▶ _Task brief_
The task calls for each record to be given again unchanged, minus any pictures.

--- Data Enclosed Below ---

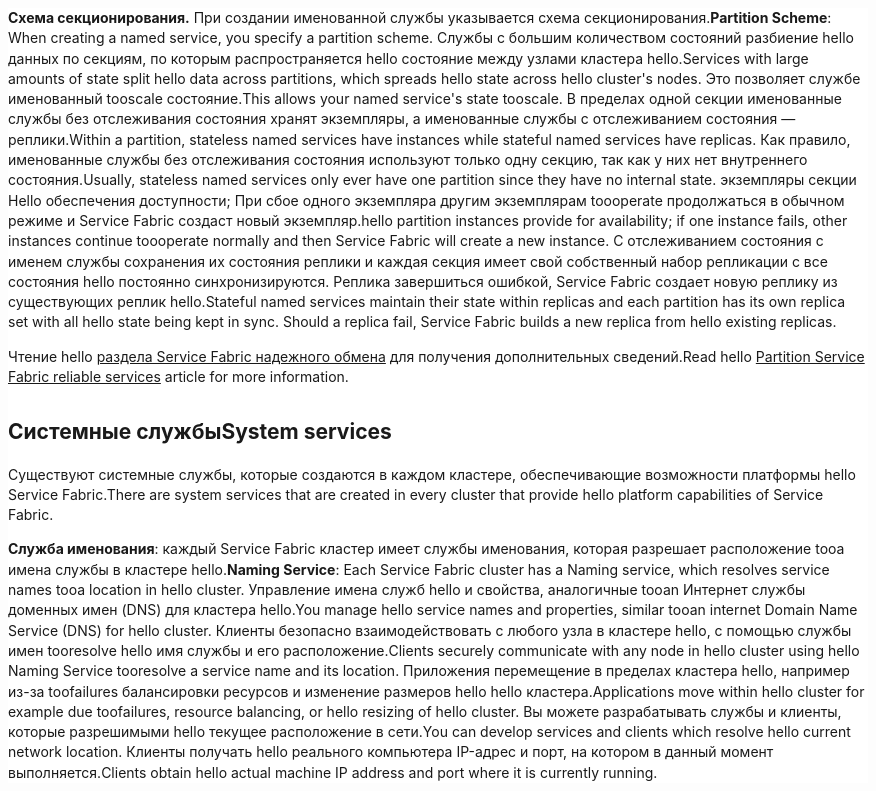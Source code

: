 <span data-ttu-id="f6a80-181">**Схема секционирования.** При создании именованной службы указывается схема секционирования.</span><span class="sxs-lookup"><span data-stu-id="f6a80-181">**Partition Scheme**: When creating a named service, you specify a partition scheme.</span></span> <span data-ttu-id="f6a80-182">Службы с большим количеством состояний разбиение hello данных по секциям, по которым распространяется hello состояние между узлами кластера hello.</span><span class="sxs-lookup"><span data-stu-id="f6a80-182">Services with large amounts of state split hello data across partitions, which spreads hello state across hello cluster's nodes.</span></span> <span data-ttu-id="f6a80-183">Это позволяет службе именованный tooscale состояние.</span><span class="sxs-lookup"><span data-stu-id="f6a80-183">This allows your named service's state tooscale.</span></span> <span data-ttu-id="f6a80-184">В пределах одной секции именованные службы без отслеживания состояния хранят экземпляры, а именованные службы с отслеживанием состояния — реплики.</span><span class="sxs-lookup"><span data-stu-id="f6a80-184">Within a partition, stateless named services have instances while stateful named services have replicas.</span></span> <span data-ttu-id="f6a80-185">Как правило, именованные службы без отслеживания состояния используют только одну секцию, так как у них нет внутреннего состояния.</span><span class="sxs-lookup"><span data-stu-id="f6a80-185">Usually, stateless named services only ever have one partition since they have no internal state.</span></span> <span data-ttu-id="f6a80-186">экземпляры секции Hello обеспечения доступности; При сбое одного экземпляра другим экземплярам toooperate продолжаться в обычном режиме и Service Fabric создаст новый экземпляр.</span><span class="sxs-lookup"><span data-stu-id="f6a80-186">hello partition instances provide for availability; if one instance fails, other instances continue toooperate normally and then Service Fabric will create a new instance.</span></span> <span data-ttu-id="f6a80-187">С отслеживанием состояния с именем службы сохранения их состояния реплики и каждая секция имеет свой собственный набор репликации с все состояния hello постоянно синхронизируются. Реплика завершиться ошибкой, Service Fabric создает новую реплику из существующих реплик hello.</span><span class="sxs-lookup"><span data-stu-id="f6a80-187">Stateful named services maintain their state within replicas and each partition has its own replica set with all hello state being kept in sync. Should a replica fail, Service Fabric builds a new replica from hello existing replicas.</span></span>

<span data-ttu-id="f6a80-188">Чтение hello [раздела Service Fabric надежного обмена](service-fabric-concepts-partitioning.md) для получения дополнительных сведений.</span><span class="sxs-lookup"><span data-stu-id="f6a80-188">Read hello [Partition Service Fabric reliable services](service-fabric-concepts-partitioning.md) article for more information.</span></span>

## <a name="system-services"></a><span data-ttu-id="f6a80-189">Системные службы</span><span class="sxs-lookup"><span data-stu-id="f6a80-189">System services</span></span>
<span data-ttu-id="f6a80-190">Существуют системные службы, которые создаются в каждом кластере, обеспечивающие возможности платформы hello Service Fabric.</span><span class="sxs-lookup"><span data-stu-id="f6a80-190">There are system services that are created in every cluster that provide hello platform capabilities of Service Fabric.</span></span>

<span data-ttu-id="f6a80-191">**Служба именования**: каждый Service Fabric кластер имеет службы именования, которая разрешает расположение tooa имена службы в кластере hello.</span><span class="sxs-lookup"><span data-stu-id="f6a80-191">**Naming Service**: Each Service Fabric cluster has a Naming service, which resolves service names tooa location in hello cluster.</span></span> <span data-ttu-id="f6a80-192">Управление имена служб hello и свойства, аналогичные tooan Интернет службы доменных имен (DNS) для кластера hello.</span><span class="sxs-lookup"><span data-stu-id="f6a80-192">You manage hello service names and properties, similar tooan internet Domain Name Service (DNS) for hello cluster.</span></span> <span data-ttu-id="f6a80-193">Клиенты безопасно взаимодействовать с любого узла в кластере hello, с помощью службы имен tooresolve hello имя службы и его расположение.</span><span class="sxs-lookup"><span data-stu-id="f6a80-193">Clients securely communicate with any node in hello cluster using hello Naming Service tooresolve a service name and its location.</span></span>  <span data-ttu-id="f6a80-194">Приложения перемещение в пределах кластера hello, например из-за toofailures балансировки ресурсов и изменение размеров hello hello кластера.</span><span class="sxs-lookup"><span data-stu-id="f6a80-194">Applications move within hello cluster for example due toofailures, resource balancing, or hello resizing of hello cluster.</span></span> <span data-ttu-id="f6a80-195">Вы можете разрабатывать службы и клиенты, которые разрешимыми hello текущее расположение в сети.</span><span class="sxs-lookup"><span data-stu-id="f6a80-195">You can develop services and clients which resolve hello current network location.</span></span> <span data-ttu-id="f6a80-196">Клиенты получать hello реального компьютера IP-адрес и порт, на котором в данный момент выполняется.</span><span class="sxs-lookup"><span data-stu-id="f6a80-196">Clients obtain hello actual machine IP address and port where it is currently running.</span></span>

--- End of Enclosed Data ---

▶ _Result for this task_
Source code

: <span data-ttu-id="f6a80-181">**Схема секционирования.** При создании именованной службы указывается схема секционирования.</span><span class="sxs-lookup"><span data-stu-id="f6a80-181">**Partition Scheme**: When creating a named service, you specify a partition scheme.</span></span> <span data-ttu-id="f6a80-182">Службы с большим количеством состояний разбиение hello данных по секциям, по которым распространяется hello состояние между узлами кластера hello.</span><span class="sxs-lookup"><span data-stu-id="f6a80-182">Services with large amounts of state split hello data across partitions, which spreads hello state across hello cluster's nodes.</span></span> <span data-ttu-id="f6a80-183">Это позволяет службе именованный tooscale состояние.</span><span class="sxs-lookup"><span data-stu-id="f6a80-183">This allows your named service's state tooscale.</span></span> <span data-ttu-id="f6a80-184">В пределах одной секции именованные службы без отслеживания состояния хранят экземпляры, а именованные службы с отслеживанием состояния — реплики.</span><span class="sxs-lookup"><span data-stu-id="f6a80-184">Within a partition, stateless named services have instances while stateful named services have replicas.</span></span> <span data-ttu-id="f6a80-185">Как правило, именованные службы без отслеживания состояния используют только одну секцию, так как у них нет внутреннего состояния.</span><span class="sxs-lookup"><span data-stu-id="f6a80-185">Usually, stateless named services only ever have one partition since they have no internal state.</span></span> <span data-ttu-id="f6a80-186">экземпляры секции Hello обеспечения доступности; При сбое одного экземпляра другим экземплярам toooperate продолжаться в обычном режиме и Service Fabric создаст новый экземпляр.</span><span class="sxs-lookup"><span data-stu-id="f6a80-186">hello partition instances provide for availability; if one instance fails, other instances continue toooperate normally and then Service Fabric will create a new instance.</span></span> <span data-ttu-id="f6a80-187">С отслеживанием состояния с именем службы сохранения их состояния реплики и каждая секция имеет свой собственный набор репликации с все состояния hello постоянно синхронизируются. Реплика завершиться ошибкой, Service Fabric создает новую реплику из существующих реплик hello.</span><span class="sxs-lookup"><span data-stu-id="f6a80-187">Stateful named services maintain their state within replicas and each partition has its own replica set with all hello state being kept in sync. Should a replica fail, Service Fabric builds a new replica from hello existing replicas.</span></span>

<span data-ttu-id="f6a80-188">Чтение hello [раздела Service Fabric надежного обмена](service-fabric-concepts-partitioning.md) для получения дополнительных сведений.</span><span class="sxs-lookup"><span data-stu-id="f6a80-188">Read hello [Partition Service Fabric reliable services](service-fabric-concepts-partitioning.md) article for more information.</span></span>

## <a name="system-services"></a><span data-ttu-id="f6a80-189">Системные службы</span><span class="sxs-lookup"><span data-stu-id="f6a80-189">System services</span></span>
<span data-ttu-id="f6a80-190">Существуют системные службы, которые создаются в каждом кластере, обеспечивающие возможности платформы hello Service Fabric.</span><span class="sxs-lookup"><span data-stu-id="f6a80-190">There are system services that are created in every cluster that provide hello platform capabilities of Service Fabric.</span></span>

<span data-ttu-id="f6a80-191">**Служба именования**: каждый Service Fabric кластер имеет службы именования, которая разрешает расположение tooa имена службы в кластере hello.</span><span class="sxs-lookup"><span data-stu-id="f6a80-191">**Naming Service**: Each Service Fabric cluster has a Naming service, which resolves service names tooa location in hello cluster.</span></span> <span data-ttu-id="f6a80-192">Управление имена служб hello и свойства, аналогичные tooan Интернет службы доменных имен (DNS) для кластера hello.</span><span class="sxs-lookup"><span data-stu-id="f6a80-192">You manage hello service names and properties, similar tooan internet Domain Name Service (DNS) for hello cluster.</span></span> <span data-ttu-id="f6a80-193">Клиенты безопасно взаимодействовать с любого узла в кластере hello, с помощью службы имен tooresolve hello имя службы и его расположение.</span><span class="sxs-lookup"><span data-stu-id="f6a80-193">Clients securely communicate with any node in hello cluster using hello Naming Service tooresolve a service name and its location.</span></span>  <span data-ttu-id="f6a80-194">Приложения перемещение в пределах кластера hello, например из-за toofailures балансировки ресурсов и изменение размеров hello hello кластера.</span><span class="sxs-lookup"><span data-stu-id="f6a80-194">Applications move within hello cluster for example due toofailures, resource balancing, or hello resizing of hello cluster.</span></span> <span data-ttu-id="f6a80-195">Вы можете разрабатывать службы и клиенты, которые разрешимыми hello текущее расположение в сети.</span><span class="sxs-lookup"><span data-stu-id="f6a80-195">You can develop services and clients which resolve hello current network location.</span></span> <span data-ttu-id="f6a80-196">Клиенты получать hello реального компьютера IP-адрес и порт, на котором в данный момент выполняется.</span><span class="sxs-lookup"><span data-stu-id="f6a80-196">Clients obtain hello actual machine IP address and port where it is currently running.</span></span>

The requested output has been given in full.